Чтобы не допустить социального взрыва, Николай II еще в 1904 г. начинает смягчать отношения между властью и обществом. Новым министром внутренних дел становится князь П.Д. Святополк-Мирской, сторонник открытого диалога с оппозицией. В конце года царь созывает широкое совещание всех ведущих государственных деятелей России, где говорит об усиливающемся в обществе «революционном направлении» и предлагает участникам совещания определить свою позицию в умиротворении страны. Подавляющее большинство сановников требуют уступок. В итоге 12 декабря 1904 г. был издан указ «О предначертаниях к усовершенствованию Государственного порядка»[366], обещавший расширение прав земств, страхование рабочих, эмансипацию инородцев и иноверцев, устранение цензуры.
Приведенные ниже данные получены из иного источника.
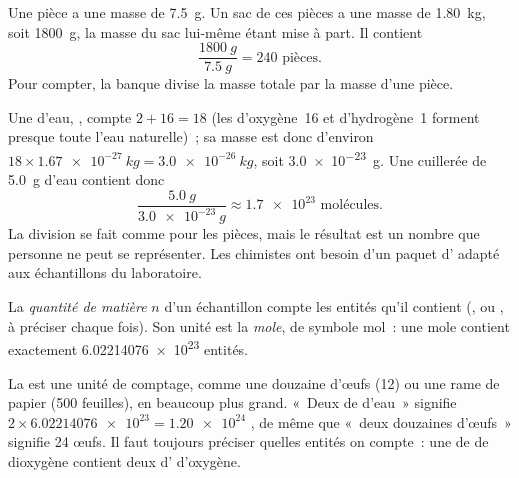 \begin{example}\label{ex:g10:the-mole:coins}
Une pièce a une masse de \qty{7.5}{g}. Un sac de ces pièces a une masse
de \qty{1.80}{kg}, soit \qty{1800}{g}, la masse du sac lui-même étant
mise à part. Il contient
\[
  \frac{\qty{1800}{g}}{\qty{7.5}{g}} = 240 \text{ pièces.}
\]
Pour compter, la banque divise la masse totale par la masse d'une pièce.
\end{example}

\begin{example}\label{ex:g10:the-mole:spoon}
Une  d'eau, , compte $2 + 16 = 18$  (les 
d'oxygène~16 et d'hydrogène~1 forment presque toute l'eau naturelle)~;
sa masse est donc d'environ
$18 \times \qty{1.67e-27}{kg} = \qty{3.0e-26}{kg}$, soit
\qty{3.0e-23}{g}. Une cuillerée de \qty{5.0}{g} d'eau contient donc
\[
  \frac{\qty{5.0}{g}}{\qty{3.0e-23}{g}} \approx \num{1.7e23}
  \text{ molécules.}
\]
La division se fait comme pour les pièces, mais le résultat est un
nombre que personne ne peut se représenter. Les chimistes ont besoin
d'un paquet d' adapté aux échantillons du laboratoire.
\end{example}

\begin{definition}\label{def:g10:the-mole:amount}
La \emph{quantité de matière} $n$ d'un
échantillon compte les entités qu'il contient (,  ou
, à préciser chaque fois). Son unité est la \emph{mole},
de symbole \si{mol}~: une mole contient exactement
\num{6.02214076e23} entités.
\end{definition}

\begin{remark}\label{rem:g10:the-mole:dozen}
La  est une unité de comptage, comme une douzaine d'œufs (12) ou
une rame de papier (500 feuilles), en beaucoup plus grand. «~Deux 
de  d'eau~» signifie $2 \times \num{6.02214076e23} = \num{1.20e24}$
, de même que «~deux douzaines d'œufs~» signifie 24 œufs. Il
faut toujours préciser quelles entités on compte~: une  de
\emph{} de dioxygène  contient deux 
d'\emph{} d'oxygène.
\end{remark}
Причем все эти намечаемые преобразования должны были пройти в контексте самодержавного строя. «Я никогда, ни в каком случае не соглашусь на представительный образ правления, – заявил тогда император, – ибо я его считаю вредным для вверенного мне Богом народа»[367]. Обозначенные царским указом направления фактически предполагали важную перемену во всем политическом курсе. Эпоха «малых реформ» подошла к концу, наступало время больших дел. Однако организовать новое реформаторское течение и с помощью его предупредить народные волнения власть не успела. Не прошло и месяца, как Северную столицу империи потряс социальный взрыв.